TASK DETAILS
Write out the lines from the top of the material through the line with "private key: $H(k)", exactly and with nothing added.
========================================
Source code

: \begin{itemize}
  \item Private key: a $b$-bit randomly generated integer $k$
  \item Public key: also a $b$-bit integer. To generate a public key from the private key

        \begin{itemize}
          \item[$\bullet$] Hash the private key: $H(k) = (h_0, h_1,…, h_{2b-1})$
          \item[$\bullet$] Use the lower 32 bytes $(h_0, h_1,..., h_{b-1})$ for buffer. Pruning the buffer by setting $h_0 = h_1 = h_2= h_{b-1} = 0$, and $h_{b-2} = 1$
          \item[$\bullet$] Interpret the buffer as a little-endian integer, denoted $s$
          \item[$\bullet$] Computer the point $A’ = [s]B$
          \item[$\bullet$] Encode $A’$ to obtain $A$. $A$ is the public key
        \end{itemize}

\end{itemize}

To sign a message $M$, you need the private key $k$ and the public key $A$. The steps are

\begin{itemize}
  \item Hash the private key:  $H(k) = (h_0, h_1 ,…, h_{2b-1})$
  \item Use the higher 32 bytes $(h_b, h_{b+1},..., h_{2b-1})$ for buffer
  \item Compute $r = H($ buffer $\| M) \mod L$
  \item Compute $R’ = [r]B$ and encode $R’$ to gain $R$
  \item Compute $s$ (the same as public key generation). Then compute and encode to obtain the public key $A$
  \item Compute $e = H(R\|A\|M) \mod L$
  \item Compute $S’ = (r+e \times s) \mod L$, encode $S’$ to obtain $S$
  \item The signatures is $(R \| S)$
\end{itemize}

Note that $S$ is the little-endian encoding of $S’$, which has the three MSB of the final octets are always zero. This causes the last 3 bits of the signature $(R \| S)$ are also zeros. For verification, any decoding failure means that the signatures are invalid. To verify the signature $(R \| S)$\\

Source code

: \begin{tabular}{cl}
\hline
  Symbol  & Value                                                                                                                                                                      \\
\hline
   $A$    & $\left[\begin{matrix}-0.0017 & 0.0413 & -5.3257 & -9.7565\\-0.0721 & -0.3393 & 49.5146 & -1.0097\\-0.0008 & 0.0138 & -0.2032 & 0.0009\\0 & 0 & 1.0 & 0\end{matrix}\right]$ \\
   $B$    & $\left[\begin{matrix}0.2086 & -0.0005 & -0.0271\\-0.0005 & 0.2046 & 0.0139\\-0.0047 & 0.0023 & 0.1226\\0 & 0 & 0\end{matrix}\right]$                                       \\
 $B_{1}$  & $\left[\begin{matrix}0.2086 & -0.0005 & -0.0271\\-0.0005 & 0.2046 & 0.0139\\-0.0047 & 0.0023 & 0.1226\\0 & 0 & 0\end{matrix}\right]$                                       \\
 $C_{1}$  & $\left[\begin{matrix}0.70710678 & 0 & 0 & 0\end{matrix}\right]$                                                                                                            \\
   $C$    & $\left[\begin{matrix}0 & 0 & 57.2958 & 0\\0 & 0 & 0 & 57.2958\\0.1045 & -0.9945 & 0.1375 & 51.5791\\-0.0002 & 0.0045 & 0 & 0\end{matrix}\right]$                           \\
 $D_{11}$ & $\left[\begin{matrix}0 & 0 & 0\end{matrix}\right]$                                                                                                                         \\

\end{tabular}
========================================
TASK RESULT
Source code

: \begin{itemize}
  \item Private key: a $b$-bit randomly generated integer $k$
  \item Public key: also a $b$-bit integer. To generate a public key from the private key

        \begin{itemize}
          \item[$\bullet$] Hash the private key: $H(k) = (h_0, h_1,…, h_{2b-1})$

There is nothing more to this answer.